[linux-audio-dev] [ot] [rant] gcc, you let me down one time too many

Dave Robillard drobilla at connect.carleton.ca
Wed Jun 8 00:20:01 UTC 2005


On Mon, 2005-06-06 at 15:45 -0500, Jan Depner wrote:
> On Sun, 2005-06-05 at 23:53, Dave Robillard wrote:
> > On Sun, 2005-05-06 at 05:14 -0500, Jan Depner wrote:
> > > On Sun, 2005-06-05 at 08:08, fons adriaensen wrote:
> > > 
> > > > My aproach to C++ is very simple: I use it as 'C with classes'. No streams, no
> > > > STL, no other nonsense.

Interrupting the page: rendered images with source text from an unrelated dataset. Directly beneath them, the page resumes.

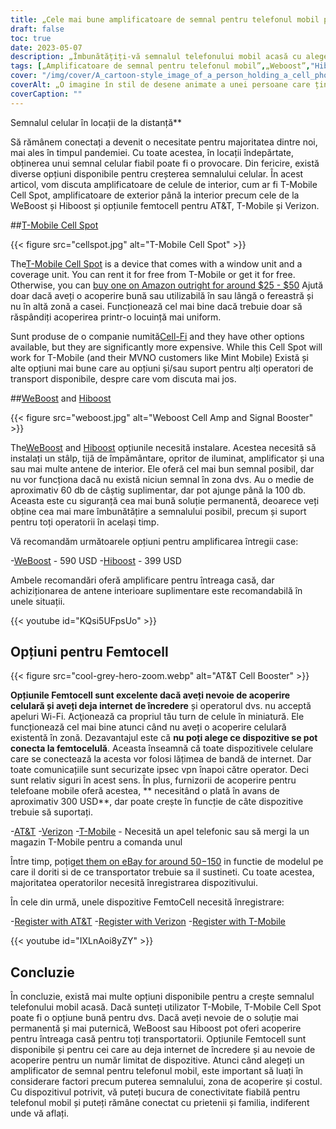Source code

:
 ```yaml
---
title: „Cele mai bune amplificatoare de semnal pentru telefonul mobil pentru uz casnic”
draft: false
toc: true
date: 2023-05-07
description: „Îmbunătățiți-vă semnalul telefonului mobil acasă cu alegerile noastre de top pentru conectivitate fiabilă și acoperire pe toată casa.”
tags: [„Amplificatoare de semnal pentru telefonul mobil”,„Weboost”,"Hiboost",„Conectivitate la domiciliu”,„Acoperire telefon mobil”,"Femtocell",„Amplificatoare de semnal celular”,„Amplificatoare de semnal fără fir”,„Dispozitive de creștere a semnalului”,„Conectivitate mobilă”,„Recepție telefon mobil”,„Internet de acasă”,„Amplificatoare fără fir”,"Electronică",„Îmbunătățirea locuinței”,„Telecomunicații”,"Tehnologie",„Case inteligente”,„Apel Wifi”,"Rețea de telefonie mobilă"]
cover: "/img/cover/A_cartoon-style_image_of_a_person_holding_a_cell_phone.png"
coverAlt: „O imagine în stil de desene animate a unei persoane care ține un telefon mobil și stă lângă un amplificator, cu barele de semnal în creștere.”
coverCaption: ""
---
```

 Semnalul celular în locații de la distanță**

Să rămânem conectați a devenit o necesitate pentru majoritatea dintre noi, mai ales în timpul pandemiei. Cu toate acestea, în locații îndepărtate, obținerea unui semnal celular fiabil poate fi o provocare. Din fericire, există diverse opțiuni disponibile pentru creșterea semnalului celular. În acest articol, vom discuta amplificatoare de celule de interior, cum ar fi T-Mobile Cell Spot, amplificatoare de exterior până la interior precum cele de la WeBoost și Hiboost și opțiunile femtocell pentru AT&T, T-Mobile și Verizon.

##[T-Mobile Cell Spot](https://amzn.to/41cXppc)

{{< figure src="cellspot.jpg" alt="T-Mobile Cell Spot" >}}

The[T-Mobile Cell Spot](https://amzn.to/41cXppc) is a device that comes with a window unit and a coverage unit. You can rent it for free from T-Mobile or get it for free. Otherwise, you can [buy one on Amazon outright for around $25 - $50](https://amzn.to/41cXppc) Ajută doar dacă aveți o acoperire bună sau utilizabilă în sau lângă o fereastră și nu în altă zonă a casei. Funcționează cel mai bine dacă trebuie doar să răspândiți acoperirea printr-o locuință mai uniform.

Sunt produse de o companie numită[Cell-Fi](https://nextivityinc.com/products/) and they have other options available, but they are significantly more expensive. While this Cell Spot will work for T-Mobile (and their MVNO customers like Mint Mobile) Există și alte opțiuni mai bune care au opțiuni și/sau suport pentru alți operatori de transport disponibile, despre care vom discuta mai jos.

##[WeBoost](https://amzn.to/42chuNG) and [Hiboost](https://amzn.to/3NPsSL6)

{{< figure src="weboost.jpg" alt="Weboost Cell Amp and Signal Booster" >}}

The[WeBoost](https://amzn.to/42chuNG) and [Hiboost](https://amzn.to/3NPsSL6) opțiunile necesită instalare. Acestea necesită să instalați un stâlp, tijă de împământare, opritor de iluminat, amplificator și una sau mai multe antene de interior. Ele oferă cel mai bun semnal posibil, dar nu vor funcționa dacă nu există niciun semnal în zona dvs. Au o medie de aproximativ 60 db de câștig suplimentar, dar pot ajunge până la 100 db. Aceasta este cu siguranță cea mai bună soluție permanentă, deoarece veți obține cea mai mare îmbunătățire a semnalului posibil, precum și suport pentru toți operatorii în același timp.

Vă recomandăm următoarele opțiuni pentru amplificarea întregii case:

-[WeBoost](https://amzn.to/42chuNG) - 590 USD
-[Hiboost](https://amzn.to/3NPsSL6) - 399 USD

Ambele recomandări oferă amplificare pentru întreaga casă, dar achiziționarea de antene interioare suplimentare este recomandabilă în unele situații.

{{< youtube id="KQsi5UFpsUo" >}}

## Opțiuni pentru Femtocell

{{< figure src="cool-grey-hero-zoom.webp" alt="AT&T Cell Booster" >}}

**Opțiunile Femtocell sunt excelente dacă aveți nevoie de acoperire celulară și aveți deja internet de încredere** și operatorul dvs. nu acceptă apeluri Wi-Fi.
Acţionează ca propriul tău turn de celule în miniatură.
Ele funcționează cel mai bine atunci când nu aveți o acoperire celulară existentă în zonă.
Dezavantajul este că **nu poți alege ce dispozitive se pot conecta la femtocelulă**. Aceasta înseamnă că toate dispozitivele celulare care se conectează la acesta vor folosi lățimea de bandă de internet. Dar toate comunicațiile sunt securizate ipsec vpn înapoi către operator. Deci sunt relativ siguri în acest sens.
În plus, furnizorii de acoperire pentru telefoane mobile oferă acestea, ** necesitând o plată în avans de aproximativ 300 USD**, dar poate crește în funcție de câte dispozitive trebuie să suportați.
 
-[AT&T](https://www.att.com/buy/accessories/Specialty-Items/att-cell-booster.html)
-[Verizon](https://www.verizon.com/products/verizon-lte-network-extender/)
-[T-Mobile](https://www.t-mobile.com/support/coverage/4g-lte-cellspot) - Necesită un apel telefonic sau să mergi la un magazin T-Mobile pentru a comanda unul

Între timp, poți[get them on eBay for around $50-$150](https://www.ebay.com/sch/i.html?_nkw=femtocell) in functie de modelul pe care il doriti si de ce transportator trebuie sa il sustineti. Cu toate acestea, majoritatea operatorilor necesită înregistrarea dispozitivului.

În cele din urmă, unele dispozitive FemtoCell necesită înregistrare:

-[Register with AT&T](https://www.att.com/device-support/article/wireless/KM1458172/ATT/ATTSS2FII)
-[Register with Verizon](https://www.verizonwireless.com/content/wcms/overlays/register-signal-booster.html)
-[Register with T-Mobile](https://www.t-mobile.com/support/coverage/4g-lte-cellspot)

{{< youtube id="IXLnAoi8yZY" >}}

## Concluzie

În concluzie, există mai multe opțiuni disponibile pentru a crește semnalul telefonului mobil acasă. Dacă sunteți utilizator T-Mobile, T-Mobile Cell Spot poate fi o opțiune bună pentru dvs. Dacă aveți nevoie de o soluție mai permanentă și mai puternică, WeBoost sau Hiboost pot oferi acoperire pentru întreaga casă pentru toți transportatorii. Opțiunile Femtocell sunt disponibile și pentru cei care au deja internet de încredere și au nevoie de acoperire pentru un număr limitat de dispozitive. Atunci când alegeți un amplificator de semnal pentru telefonul mobil, este important să luați în considerare factori precum puterea semnalului, zona de acoperire și costul. Cu dispozitivul potrivit, vă puteți bucura de conectivitate fiabilă pentru telefonul mobil și puteți rămâne conectat cu prietenii și familia, indiferent unde vă aflați.
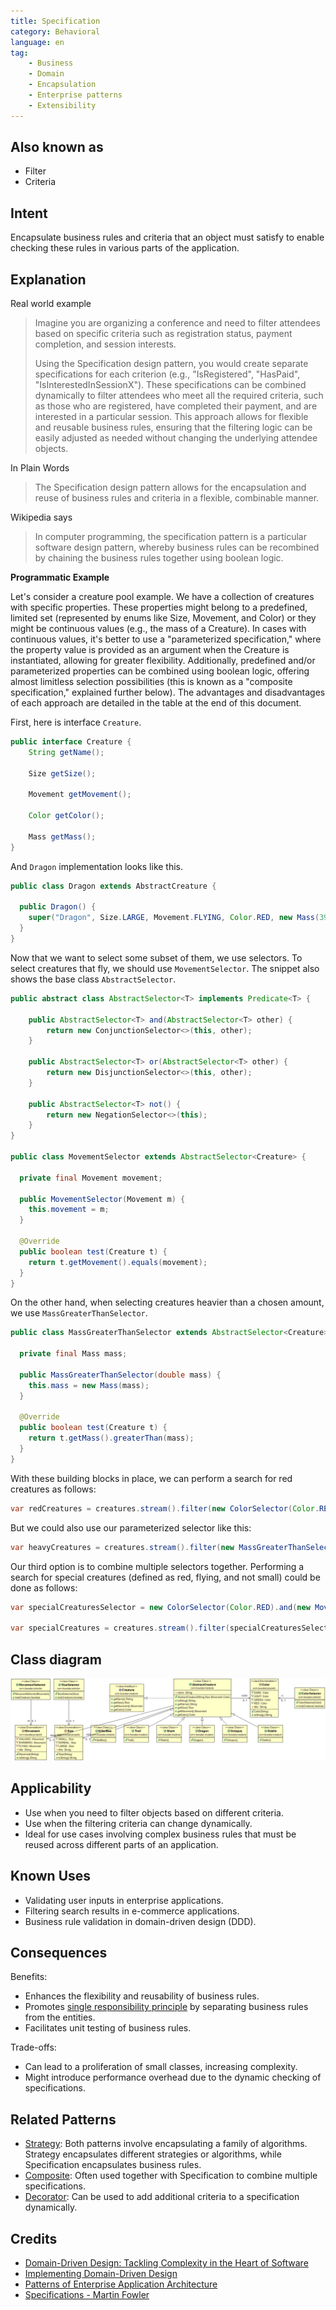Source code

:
 ```yaml
---
title: Specification
category: Behavioral
language: en
tag:
    - Business
    - Domain
    - Encapsulation
    - Enterprise patterns
    - Extensibility
---
```


## Also known as

* Filter
* Criteria

## Intent

Encapsulate business rules and criteria that an object must satisfy to enable checking these rules in various parts of the application.

## Explanation

Real world example

> Imagine you are organizing a conference and need to filter attendees based on specific criteria such as registration status, payment completion, and session interests.
>
> Using the Specification design pattern, you would create separate specifications for each criterion (e.g., "IsRegistered", "HasPaid", "IsInterestedInSessionX"). These specifications can be combined dynamically to filter attendees who meet all the required criteria, such as those who are registered, have completed their payment, and are interested in a particular session. This approach allows for flexible and reusable business rules, ensuring that the filtering logic can be easily adjusted as needed without changing the underlying attendee objects.

In Plain Words

> The Specification design pattern allows for the encapsulation and reuse of business rules and criteria in a flexible, combinable manner.

Wikipedia says

> In computer programming, the specification pattern is a particular software design pattern, whereby business rules can be recombined by chaining the business rules together using boolean logic.

**Programmatic Example**

Let's consider a creature pool example. We have a collection of creatures with specific properties. These properties might belong to a predefined, limited set (represented by enums like Size, Movement, and Color) or they might be continuous values (e.g., the mass of a Creature). In cases with continuous values, it's better to use a "parameterized specification," where the property value is provided as an argument when the Creature is instantiated, allowing for greater flexibility. Additionally, predefined and/or parameterized properties can be combined using boolean logic, offering almost limitless selection possibilities (this is known as a "composite specification," explained further below). The advantages and disadvantages of each approach are detailed in the table at the end of this document.

First, here is interface `Creature`.

```java
public interface Creature {
    String getName();

    Size getSize();

    Movement getMovement();

    Color getColor();

    Mass getMass();
}
```

And `Dragon` implementation looks like this.

```java
public class Dragon extends AbstractCreature {

  public Dragon() {
    super("Dragon", Size.LARGE, Movement.FLYING, Color.RED, new Mass(39300.0));
  }
}
```

Now that we want to select some subset of them, we use selectors. To select creatures that fly, we should use `MovementSelector`. The snippet also shows the base class `AbstractSelector`.

```java
public abstract class AbstractSelector<T> implements Predicate<T> {

    public AbstractSelector<T> and(AbstractSelector<T> other) {
        return new ConjunctionSelector<>(this, other);
    }

    public AbstractSelector<T> or(AbstractSelector<T> other) {
        return new DisjunctionSelector<>(this, other);
    }

    public AbstractSelector<T> not() {
        return new NegationSelector<>(this);
    }
}

public class MovementSelector extends AbstractSelector<Creature> {

  private final Movement movement;

  public MovementSelector(Movement m) {
    this.movement = m;
  }

  @Override
  public boolean test(Creature t) {
    return t.getMovement().equals(movement);
  }
}
```

On the other hand, when selecting creatures heavier than a chosen amount, we use `MassGreaterThanSelector`.

```java
public class MassGreaterThanSelector extends AbstractSelector<Creature> {

  private final Mass mass;

  public MassGreaterThanSelector(double mass) {
    this.mass = new Mass(mass);
  }

  @Override
  public boolean test(Creature t) {
    return t.getMass().greaterThan(mass);
  }
}
```

With these building blocks in place, we can perform a search for red creatures as follows:

```java
var redCreatures = creatures.stream().filter(new ColorSelector(Color.RED)).collect(Collectors.toList());
```

But we could also use our parameterized selector like this:

```java
var heavyCreatures = creatures.stream().filter(new MassGreaterThanSelector(500.0).collect(Collectors.toList()));
```

Our third option is to combine multiple selectors together. Performing a search for special creatures (defined as red, flying, and not small) could be done as follows:

```java
var specialCreaturesSelector = new ColorSelector(Color.RED).and(new MovementSelector(Movement.FLYING)).and(new SizeSelector(Size.SMALL).not());

var specialCreatures = creatures.stream().filter(specialCreaturesSelector).collect(Collectors.toList());
```

## Class diagram

![Specification](./etc/specification.png "Specification")

## Applicability

* Use when you need to filter objects based on different criteria.
* Use when the filtering criteria can change dynamically.
* Ideal for use cases involving complex business rules that must be reused across different parts of an application.

## Known Uses

* Validating user inputs in enterprise applications.
* Filtering search results in e-commerce applications.
* Business rule validation in domain-driven design (DDD).

## Consequences

Benefits:

* Enhances the flexibility and reusability of business rules.
* Promotes [single responsibility principle](https://java-design-patterns.com/principles/#single-responsibility-principle) by separating business rules from the entities.
* Facilitates unit testing of business rules.

Trade-offs:

* Can lead to a proliferation of small classes, increasing complexity.
* Might introduce performance overhead due to the dynamic checking of specifications.

## Related Patterns

* [Strategy](https://java-design-patterns.com/patterns/strategy/): Both patterns involve encapsulating a family of algorithms. Strategy encapsulates different strategies or algorithms, while Specification encapsulates business rules.
* [Composite](https://java-design-patterns.com/patterns/composite/): Often used together with Specification to combine multiple specifications.
* [Decorator](https://java-design-patterns.com/patterns/decorator/): Can be used to add additional criteria to a specification dynamically.

## Credits

* [Domain-Driven Design: Tackling Complexity in the Heart of Software](https://amzn.to/3wlDrze)
* [Implementing Domain-Driven Design](https://amzn.to/4dmBjrB)
* [Patterns of Enterprise Application Architecture](https://amzn.to/3WfKBPR)
* [Specifications - Martin Fowler](http://martinfowler.com/apsupp/spec.pdf)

Gives me the best of both worlds - clean objects and 
> > > > low level.
> > > 
> > > 
> > >     Good answer.  I've often wondered why anyone would use vectors.
> > 
> > Because they dynamically resize, easily, and are generally much simpler
> > to work with, perhaps? :)
> > 
> 
>     C arrays dynamically resize easily (with realloc), are just as
> simple to work with, and they're way faster.  I'll take efficiency over
> ease of use in most cases.

- No (optional) bounds checking

- Not even remotely as simple to work with for many things (ie
vector.push_back(foo), the various inserting & removing functions ...
Vectors are really much, much more convenient.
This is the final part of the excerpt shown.